Non ho una soluzione, non esistono soluzioni semplici per i problemi complessi. Una questione, tuttavia, mi pare prioritaria nel nostro Paese: da anni esiste un profondo scompenso fra le competenze della nostra “classe dirigente”, in particolare politici, giornalisti e pubblica amministrazione, ed il loro potere rappresentativo della intera società. Mi sembra una constatazione ovvia quanto doverosa, rilevare che quasi tutti questi dirigenti sono di estrazione “socio-umanistica”.

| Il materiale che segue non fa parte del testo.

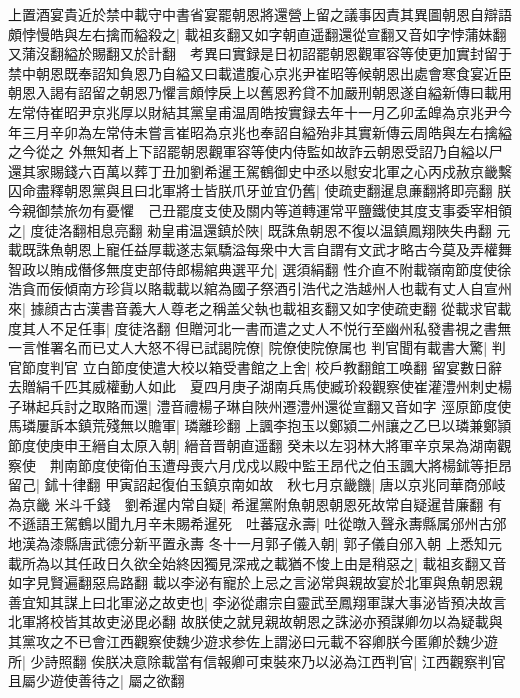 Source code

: 上置酒宴貴近於禁中載守中書省宴罷朝恩將還營上留之議事因責其異圖朝恩自辯語頗悖慢皓與左右擒而縊殺之|{
	載祖亥翻又如字朝直遥翻還從宣翻又音如字悖蒲妹翻又蒲沒翻縊於賜翻又於計翻　考異曰實録是日初詔罷朝恩觀軍容等使更加實封留于禁中朝恩既奉詔知負恩乃自縊又曰載遣腹心京兆尹崔昭等候朝恩出處會寒食宴近臣朝恩入謁有詔留之朝恩乃懼言頗悖戾上以舊恩矜貸不加嚴刑朝恩遂自縊新傳曰載用左常侍崔昭尹京兆厚以財結其黨皇甫温周皓按實録去年十一月乙卯孟皥為京兆尹今年三月辛卯為左常侍未嘗言崔昭為京兆也奉詔自縊殆非其實新傳云周皓與左右擒縊之今從之}
外無知者上下詔罷朝恩觀軍容等使内侍監如故詐云朝恩受詔乃自縊以尸還其家賜錢六百萬以葬丁丑加劉希暹王駕鶴御史中丞以慰安北軍之心丙戍赦京畿繫囚命盡釋朝恩黨與且曰北軍將士皆朕爪牙並宜仍舊|{
	使疏吏翻暹息亷翻將即亮翻}
朕今親御禁旅勿有憂懼　己丑罷度支使及關内等道轉運常平鹽鐵使其度支事委宰相領之|{
	度徒洛翻相息亮翻}
勑皇甫温還鎮於陜|{
	既誅魚朝恩不復以温鎮鳳翔陜失冉翻}
元載既誅魚朝恩上寵任益厚載遂志氣驕溢每衆中大言自謂有文武才略古今莫及弄權舞智政以賄成僭侈無度吏部侍郎楊綰典選平允|{
	選須絹翻}
性介直不附載嶺南節度使徐浩貪而佞傾南方珍貨以賂載載以綰為國子祭酒引浩代之浩越州人也載有丈人自宣州來|{
	據顔古古漢書音義大人尊老之稱盖父執也載祖亥翻又如字使疏吏翻}
從載求官載度其人不足任事|{
	度徒洛翻}
但贈河北一書而遣之丈人不悦行至幽州私發書視之書無一言惟署名而已丈人大怒不得已試謁院僚|{
	院僚使院僚属也}
判官聞有載書大驚|{
	判官節度判官}
立白節度使遣大校以箱受書館之上舍|{
	校戶教翻館工唤翻}
留宴數日辭去贈絹千匹其威權動人如此　夏四月庚子湖南兵馬使臧玠殺觀察使崔灌澧州刺史楊子琳起兵討之取賂而還|{
	澧音禮楊子琳自陜州遷澧州還從宣翻又音如字}
涇原節度使馬璘屢訴本鎮荒殘無以贍軍|{
	璘離珍翻}
上諷李抱玉以鄭潁二州讓之乙巳以璘兼鄭頴節度使庚申王縉自太原入朝|{
	縉音晋朝直遥翻}
癸未以左羽林大將軍辛京杲為湖南觀察使　荆南節度使衛伯玉遭母喪六月戊戍以殿中監王昂代之伯玉諷大將楊鉥等拒昂留己|{
	鉥十律翻}
甲寅詔起復伯玉鎮京南如故　秋七月京畿饑|{
	唐以京兆同華商邠岐為京畿}
米斗千錢　劉希暹内常自疑|{
	希暹黨附魚朝恩朝恩死故常自疑暹昔廉翻}
有不遜語王駕鶴以聞九月辛未賜希暹死　吐蕃寇永壽|{
	吐從暾入聲永夀縣属邠州古邠地漢為漆縣唐武德分新平置永夀}
冬十一月郭子儀入朝|{
	郭子儀自邠入朝}
上悉知元載所為以其任政日久欲全始終因獨見深戒之載猶不悛上由是稍惡之|{
	載祖亥翻又音如字見賢遍翻惡烏路翻}
載以李泌有寵於上忌之言泌常與親故宴於北軍與魚朝恩親善宜知其謀上曰北軍泌之故吏也|{
	李泌從肅宗自靈武至鳳翔軍謀大事泌皆預决故言北軍將校皆其故吏泌毘必翻}
故朕使之就見親故朝恩之誅泌亦預謀卿勿以為疑載與其黨攻之不已會江西觀察使魏少遊求参佐上謂泌曰元載不容卿朕今匿卿於魏少遊所|{
	少詩照翻}
俟朕决意除載當有信報卿可束裝來乃以泌為江西判官|{
	江西觀察判官}
且屬少遊使善待之|{
	屬之欲翻}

Non trovo molti medici, farmacisti, biotecnologi, infermieri, … (mi pare che il tema “Salute” dipenda da queste competenze); non trovo molti chimici, fisici, biologi, ecologi, geologi, … (mi sembra che il tema “Ecologia” dipenda da queste competenze); non trovo molti informatici, matematici, elettronici, statistici, linguisti (mi sembra che il tema “Informazione” dipenda da queste competenze). Possibile che nel nostro amatissimo Paese di queste questioni parlino sempre solo filosofi, storici, scrittori, sociologi, giuristi, psicologi non medici, giornalisti di ottima cultura umanistica (non sempre) ma zero esposizione a scienza e tecnica?

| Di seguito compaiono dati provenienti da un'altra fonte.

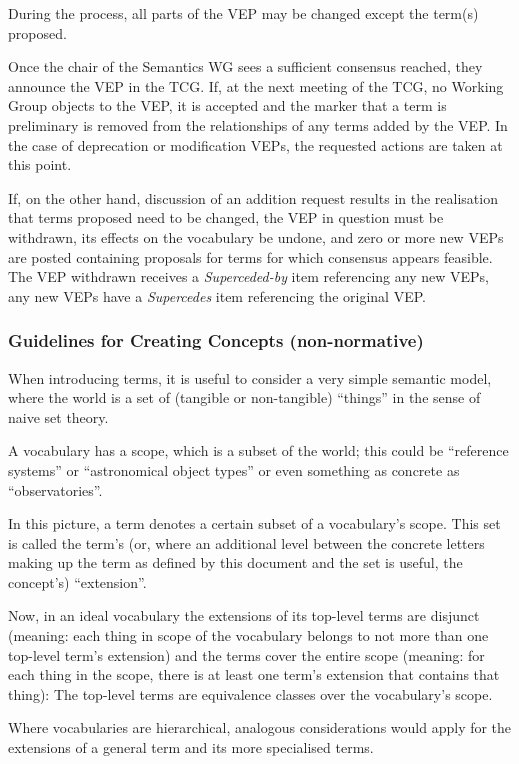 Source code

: \documentclass[11pt,a4paper]{ivoa}
\newcommand{\vepitem}[1]{\emph{#1}}
\begin{document}
During the process, all parts of the VEP may be changed except the
term(s) proposed.

Once the chair of the Semantics WG sees a sufficient consensus reached,
they announce the VEP in the TCG.  If, at the next meeting of the TCG,
no Working Group objects to the VEP, it is accepted and the marker that
a term is preliminary is removed from the relationships of any terms
added by the VEP.  In the case of deprecation or modification VEPs, the
requested actions are taken at this point.

If, on the other hand, discussion of an addition request results in the
realisation that terms proposed need to be changed, the VEP in question
must be withdrawn, its effects on the vocabulary be undone, and zero or
more new VEPs are posted containing proposals for terms for which
consensus appears feasible.  The VEP withdrawn receives a
\vepitem{Superceded-by} item referencing any new VEPs, any new VEPs have
a \vepitem{Supercedes} item referencing the original VEP.

\subsubsection{Guidelines for Creating Concepts (non-normative)}

When introducing terms, it is useful to consider a very simple
semantic model, where the world is a set of (tangible or non-tangible)
``things'' in the sense of naive set theory.

A vocabulary has a scope, which is a subset of the world; this could be
``reference systems'' or ``astronomical object types'' or even something
as concrete as ``observatories''.

In this picture, a term denotes a certain subset of a vocabulary's
scope.  This set is called the term's (or, where an additional level
between the concrete letters making up the term as defined by this
document and the set is useful, the concept's) ``extension''.

Now, in an ideal vocabulary the extensions of its
top-level terms are disjunct (meaning: each thing in scope of the vocabulary
belongs to not more than one top-level term's extension) and the terms cover the
entire scope (meaning: for each thing in the scope, there is at least
one term's extension that contains that thing): The top-level terms are
equivalence classes over the vocabulary's scope.

Where vocabularies are hierarchical, analogous considerations would
apply for the extensions of a general term and its more specialised
terms.
\end{document}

La mia non è una questione di diplomi, di lauree o di origini, ma di competenze. Esistono ottimi giornalisti scientifici, sociologi che conoscono benissimo la statistica ed i linguaggi di programmazione informatici, psicologi che hanno una fortissima cultura scientifica che NON è quella umanistica. Per esempio, che conoscono la sperimentazione scientifica, la verifica di congetture, la misura di variabili, la previsione di effetti a partire da cause, l’interpretazione statistica dei dati. Persone – pur di cultura originariamente socio-umanistica – che hanno capito che le proposizioni falsificabili – le uniche che sono soggette a verifica – fanno progresso perché cumulano fra di loro permettendoci di costruire teorie verificabili, non emozioni spesso volatili.

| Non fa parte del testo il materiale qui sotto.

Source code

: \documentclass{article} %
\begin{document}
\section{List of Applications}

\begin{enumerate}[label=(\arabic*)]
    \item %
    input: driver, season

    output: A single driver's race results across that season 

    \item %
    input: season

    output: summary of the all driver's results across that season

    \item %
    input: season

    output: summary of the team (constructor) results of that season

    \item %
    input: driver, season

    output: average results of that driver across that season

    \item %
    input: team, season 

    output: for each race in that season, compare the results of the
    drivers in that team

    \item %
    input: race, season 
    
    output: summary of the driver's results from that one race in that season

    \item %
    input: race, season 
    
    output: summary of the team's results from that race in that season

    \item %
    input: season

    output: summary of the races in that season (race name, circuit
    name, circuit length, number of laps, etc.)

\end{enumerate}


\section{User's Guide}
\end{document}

Tutti, oggi, sono disposti a riconoscere che le donne sono sottorappresentate nelle posizioni di potere: politica, dirigenti pubblici e privati, livelli alti di decisione. Sono sempre stato contraria alle quote rosa, ma altrettanto ferocemente attaccata ai concorsi aperti ad ogni posizione, anche di grande potere, con commissioni giudicatrici indipendenti. Cioè ferocemente partigiano del binomio “collaborazione e competizione” paritaria, equa, come motori storici del progresso, oltre che della selezione naturale in biologia e della regolazione fra mercati e fra offerta e domanda in economia: l’antitrust è esattamente questo! Sono sicuro che in concorsi aperti ed onesti le donne vincerebbero come e più degli uomini; con il vantaggio enorme della loro autostima perché non scelte per quote riservate ma per competenza.
Credo analogamente che si debba “aprire” alla società dei cacciaviti (medici, ingegneri, informatici, biologi, chimici, … artigiani, agricoltori, operai … dove sono finiti ?) l’accesso ai quartieri alti della politica, dei media e della pubblica amministrazione.
Semplicissimo: basta cooptazioni, per ogni posizione: bando di gara pubblicato e comitato indipendente. Nel giro di pochissimi anni l’intera società sarebbe molto potenziata, empowered come anime (valori, cultura, …) e anche come cacciaviti (competenze attuali e soprattutto future).